Now that is in a class of it's own! I will think real hard before posting one of my Jr Gents. Simply, inspirational.


----------



## watch_art (Dec 6, 2016)

Thanks everybody!  




Charlie_W said:


> Very cool Shawn! With the flat black and black Nib, I am thinking "Stealth"!
> .......Stealth Wave garners one's attention.
> 
> Are we seeing wood and ebonite here?



Just black ebonite.  




BnL_Creations said:


> Where did you get the insides for that pen?



I don't understand what you mean by this.  The insides of the pen are hollow so the converter can fit.  The nib is just a Bock 250 I picked up online.


----------



## haskoson (Dec 6, 2016)

Hey Shawn,

that is a so cool looking "Stealth Pen"!
Maybe you should ask Lockheed or Northrop Grumman for sponsoring?! 
Congrats on this extraordinary design.
best regards

Gerrit

HASKOSON PENS


----------



## KCW (Dec 6, 2016)

This is an amazing pen, I love it.


----------



## Skie_M (Dec 6, 2016)

Ok ... so the pen body is all ebonite, just drilled out on the interior and sculpted on the exterior.

The workings of the pen are the converter (to act as the refillable inkwell), the nib, and the nib housing?  Or did the nib come with it's own housing and you simply drilled the pen body for a press fit?


----------



## watch_art (Dec 6, 2016)

The nib unit is threaded...

https://newtonpens.com/about-my-nibs/


----------



## MikeL (Dec 6, 2016)

Like has already been said, a class of it own. Very artistic and also functional. Top shelf, tip of the spear, cornerstone of pen making, .... or maybe at least future featured photo on IAP home page. ;0)


----------



## watch_art (Dec 6, 2016)

Thanks!
Just finished another one - finish is a bit rougher matte since it's getting urushi finishing by Brooks later on.


----------



## Skie_M (Dec 6, 2016)

Ohhh ... Urushi Lacquer over top of that body work?  Very nice!


----------



## TattooedTurner (Dec 6, 2016)

Wow! LOVE the matte black! Beautiful shape, just all around an impressive pen.


----------



## BnL_Creations (Dec 7, 2016)

I meant the hardware, but I forgot how simple a fountain pen is. converter and nib.


----------



## jeff (Dec 12, 2016)

Looks great on the front page, Shawn. :biggrin:


----------



## jttheclockman (Dec 12, 2016)

Man those pens look awesome.

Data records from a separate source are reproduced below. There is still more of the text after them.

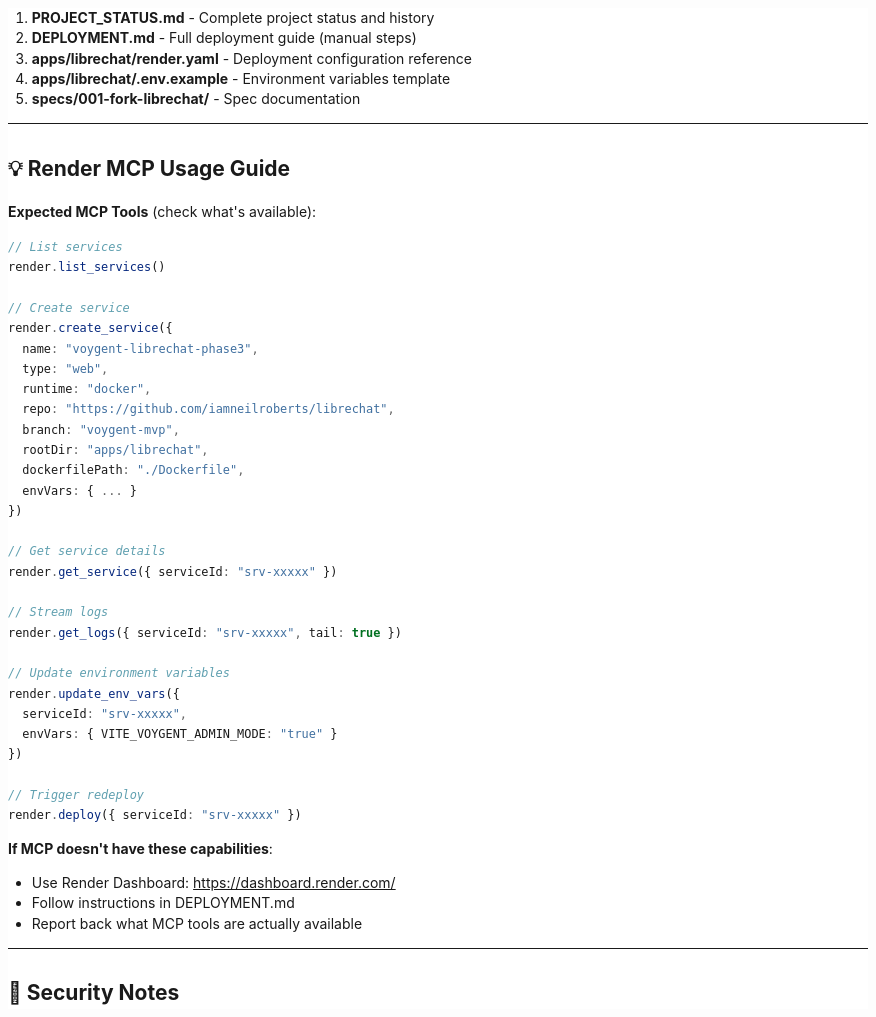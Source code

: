 1. **PROJECT_STATUS.md** - Complete project status and history
2. **DEPLOYMENT.md** - Full deployment guide (manual steps)
3. **apps/librechat/render.yaml** - Deployment configuration reference
4. **apps/librechat/.env.example** - Environment variables template
5. **specs/001-fork-librechat/** - Spec documentation

---

## 💡 Render MCP Usage Guide

**Expected MCP Tools** (check what's available):

```typescript
// List services
render.list_services()

// Create service
render.create_service({
  name: "voygent-librechat-phase3",
  type: "web",
  runtime: "docker",
  repo: "https://github.com/iamneilroberts/librechat",
  branch: "voygent-mvp",
  rootDir: "apps/librechat",
  dockerfilePath: "./Dockerfile",
  envVars: { ... }
})

// Get service details
render.get_service({ serviceId: "srv-xxxxx" })

// Stream logs
render.get_logs({ serviceId: "srv-xxxxx", tail: true })

// Update environment variables
render.update_env_vars({
  serviceId: "srv-xxxxx",
  envVars: { VITE_VOYGENT_ADMIN_MODE: "true" }
})

// Trigger redeploy
render.deploy({ serviceId: "srv-xxxxx" })
```

**If MCP doesn't have these capabilities**:
- Use Render Dashboard: https://dashboard.render.com/
- Follow instructions in DEPLOYMENT.md
- Report back what MCP tools are actually available

---

## 🔐 Security Notes
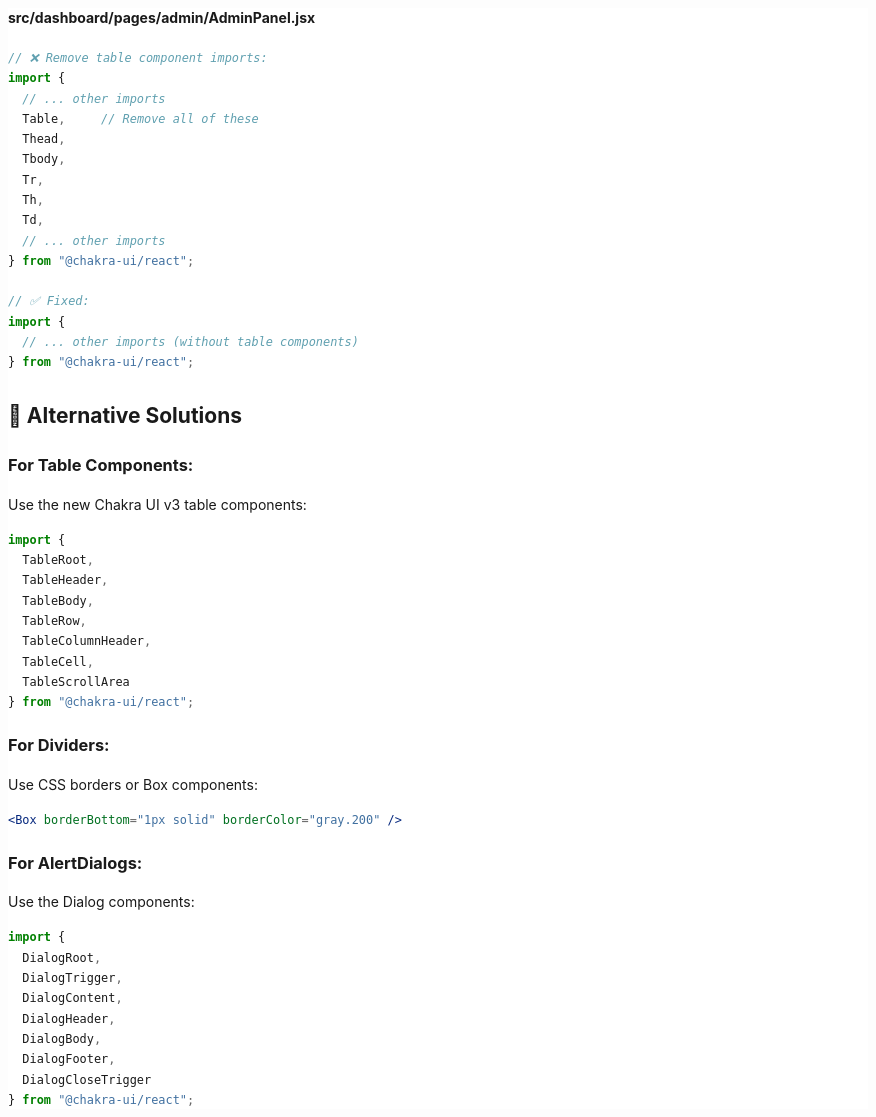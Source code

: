 #### **src/dashboard/pages/admin/AdminPanel.jsx**
```jsx
// ❌ Remove table component imports:
import {
  // ... other imports
  Table,     // Remove all of these
  Thead,
  Tbody,
  Tr,
  Th,
  Td,
  // ... other imports
} from "@chakra-ui/react";

// ✅ Fixed:
import {
  // ... other imports (without table components)
} from "@chakra-ui/react";
```

## 🔄 **Alternative Solutions**

### **For Table Components:**
Use the new Chakra UI v3 table components:
```jsx
import {
  TableRoot,
  TableHeader,
  TableBody,
  TableRow,
  TableColumnHeader,
  TableCell,
  TableScrollArea
} from "@chakra-ui/react";
```

### **For Dividers:**
Use CSS borders or Box components:
```jsx
<Box borderBottom="1px solid" borderColor="gray.200" />
```

### **For AlertDialogs:**
Use the Dialog components:
```jsx
import {
  DialogRoot,
  DialogTrigger,
  DialogContent,
  DialogHeader,
  DialogBody,
  DialogFooter,
  DialogCloseTrigger
} from "@chakra-ui/react";
```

They have such a unique look to them. The flat black does wonders. I may have to incorporate that look. May try it on some acrylic and maybe an ebony pen. Do not have to worry about ebony  getting dirty Flat black is probably the only color that works with. Boy that just  gave me a few more ideas. Just what I needed

Looks great on the front page too.


----------



## OZturner (Dec 12, 2016)

Great Concept & Execution, Shawn.
Love the Profile & Proportions, 
Excellent Threading, Fit and Finish.
Congratulations,
Brian.


----------



## zaqdesigns (Dec 12, 2016)

OMG, what an absolutely stunning pen. The black nib is a killer! Also love the matte finish.


----------



## watch_art (Dec 12, 2016)

Front page huh?  Cool!  
Thanks!


----------



## Phil Dart (Dec 12, 2016)

That is the coolest custom pen I've seen in a long time. Great concept.


----------



## skiprat (Dec 18, 2016)

I think you should get your lathe headstock checked out....... must have a bit of wobble in those bearings....:tongue::biggrin:


----------



## jcgolov (Feb 17, 2017)

Very lovely and classy pen! WOW!!!


----------



## evan bahr (Feb 21, 2017)

That is a show stopper of a pen. I do like the black nib!


----------